* [WHAT THE TASK REQUIRES]: Go through the data and say how many lines include the string "Дока"; return only the figure.
RECORDS PROVIDED: Begin
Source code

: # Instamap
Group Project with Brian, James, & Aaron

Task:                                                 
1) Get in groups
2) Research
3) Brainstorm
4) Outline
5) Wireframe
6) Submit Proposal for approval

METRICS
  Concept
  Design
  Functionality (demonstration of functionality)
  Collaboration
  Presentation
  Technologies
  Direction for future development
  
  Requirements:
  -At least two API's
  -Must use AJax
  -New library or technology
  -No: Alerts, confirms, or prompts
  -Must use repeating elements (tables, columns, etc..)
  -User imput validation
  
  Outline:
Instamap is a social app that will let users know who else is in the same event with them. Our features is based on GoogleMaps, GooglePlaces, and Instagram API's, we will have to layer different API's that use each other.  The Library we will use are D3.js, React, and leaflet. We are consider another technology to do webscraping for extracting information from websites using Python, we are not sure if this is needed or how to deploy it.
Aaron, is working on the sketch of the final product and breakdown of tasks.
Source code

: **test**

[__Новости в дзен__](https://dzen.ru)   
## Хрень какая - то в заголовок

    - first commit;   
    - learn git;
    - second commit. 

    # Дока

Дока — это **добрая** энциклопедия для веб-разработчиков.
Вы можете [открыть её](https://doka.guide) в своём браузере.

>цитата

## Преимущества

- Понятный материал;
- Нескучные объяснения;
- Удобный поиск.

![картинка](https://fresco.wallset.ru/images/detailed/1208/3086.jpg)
RECORDS PROVIDED: End
* [EXERCISE ANSWER]: 2